You will also have access to vehicles that cover land, air and water as you traverse the maps to complete your missions.
As the Navi, things get more down to earth. You have access to melee weapons as well as ranged weapons like bows and crossbows. As the Navi, you will also have “vehicle missions” but replace the machines with fauna.
It’s All About Control
One of the major issues I have with the game however, comes in the form of the controls/camera scheme that was chosen.
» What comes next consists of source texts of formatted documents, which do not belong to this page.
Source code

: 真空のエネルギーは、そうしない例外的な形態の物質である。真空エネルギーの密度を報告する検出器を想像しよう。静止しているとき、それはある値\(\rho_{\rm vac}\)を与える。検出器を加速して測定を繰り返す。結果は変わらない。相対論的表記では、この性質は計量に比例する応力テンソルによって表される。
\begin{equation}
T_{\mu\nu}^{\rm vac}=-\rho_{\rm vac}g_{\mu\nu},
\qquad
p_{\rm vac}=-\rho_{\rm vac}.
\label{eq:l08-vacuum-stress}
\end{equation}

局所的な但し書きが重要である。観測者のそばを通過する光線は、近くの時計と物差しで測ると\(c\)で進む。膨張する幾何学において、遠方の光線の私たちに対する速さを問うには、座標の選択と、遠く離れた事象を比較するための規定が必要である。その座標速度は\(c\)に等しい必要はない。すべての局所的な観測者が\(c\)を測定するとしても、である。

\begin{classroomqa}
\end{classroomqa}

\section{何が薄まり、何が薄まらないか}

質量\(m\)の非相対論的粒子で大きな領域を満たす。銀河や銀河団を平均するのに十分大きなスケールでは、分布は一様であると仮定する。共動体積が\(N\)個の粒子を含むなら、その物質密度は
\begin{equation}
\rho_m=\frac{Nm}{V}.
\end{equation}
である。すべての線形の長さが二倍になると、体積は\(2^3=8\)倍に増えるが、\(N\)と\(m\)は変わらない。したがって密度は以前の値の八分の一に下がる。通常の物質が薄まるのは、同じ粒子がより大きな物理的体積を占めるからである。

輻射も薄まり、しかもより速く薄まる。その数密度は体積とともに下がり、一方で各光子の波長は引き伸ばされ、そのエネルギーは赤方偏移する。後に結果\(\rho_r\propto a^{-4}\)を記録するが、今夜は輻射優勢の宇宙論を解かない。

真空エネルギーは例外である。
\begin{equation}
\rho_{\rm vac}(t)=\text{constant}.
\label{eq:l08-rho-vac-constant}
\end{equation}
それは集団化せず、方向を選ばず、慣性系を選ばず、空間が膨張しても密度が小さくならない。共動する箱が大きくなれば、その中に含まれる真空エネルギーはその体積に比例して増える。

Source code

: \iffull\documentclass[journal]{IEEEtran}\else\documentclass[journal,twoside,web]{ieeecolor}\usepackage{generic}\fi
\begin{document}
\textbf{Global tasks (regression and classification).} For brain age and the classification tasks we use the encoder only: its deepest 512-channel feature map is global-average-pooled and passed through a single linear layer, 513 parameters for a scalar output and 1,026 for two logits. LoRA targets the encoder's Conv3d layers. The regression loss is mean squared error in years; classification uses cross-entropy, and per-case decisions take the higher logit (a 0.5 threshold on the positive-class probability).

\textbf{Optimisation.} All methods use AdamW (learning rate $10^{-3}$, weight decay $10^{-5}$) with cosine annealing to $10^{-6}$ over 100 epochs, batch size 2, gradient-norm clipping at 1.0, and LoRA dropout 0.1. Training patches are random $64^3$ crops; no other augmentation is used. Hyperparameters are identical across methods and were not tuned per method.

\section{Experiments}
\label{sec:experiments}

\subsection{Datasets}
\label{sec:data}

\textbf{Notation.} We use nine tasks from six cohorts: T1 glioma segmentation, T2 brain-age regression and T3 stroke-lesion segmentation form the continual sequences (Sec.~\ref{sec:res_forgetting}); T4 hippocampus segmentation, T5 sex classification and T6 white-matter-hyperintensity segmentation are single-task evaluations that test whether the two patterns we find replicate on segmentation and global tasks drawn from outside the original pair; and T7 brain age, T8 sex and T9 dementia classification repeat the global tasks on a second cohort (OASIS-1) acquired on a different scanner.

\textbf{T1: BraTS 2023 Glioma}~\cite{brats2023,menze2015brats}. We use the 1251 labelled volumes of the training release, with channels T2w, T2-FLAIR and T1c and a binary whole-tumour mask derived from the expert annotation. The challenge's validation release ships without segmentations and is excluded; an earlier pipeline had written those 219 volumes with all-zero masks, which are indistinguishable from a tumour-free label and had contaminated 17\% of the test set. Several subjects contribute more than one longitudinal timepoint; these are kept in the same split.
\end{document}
The game plays from a third person perspective with the left stick controlling the movement and the right stick controlling the aiming. While this is nothing unusual, the aiming itself can become a hassle as your character does not strafe but instead moves the direction that you point with your left stick and there is no option to zoom in or slow down your right stick targeting.
What this means is that in most firefights you will find yourself running backwards a lot, firing like a madman in the general direction of enemies rather than taking aim and putting the bullets where they count.
A system similar to that of Gears of War felt like it would have been way more appropriate and fun. To make matters worse, I looked up some old footage of the game while it was in development and it was originally planned that way but changed over the course of the project, which upsets me because this may be my biggest gripe with the game overall. Well, this and the fact that the vehicle cameras tilt in a way that will make you want to redecorate your wall with the lunch you ate a couple hours prior.
When it comes to visuals, Avatar’s planet of Pandora is the real star. While character models and vehicles don’t look bad, the lush jungle setting is actually quite stunning and always pretty enough to make you want to stop for a second to just look around.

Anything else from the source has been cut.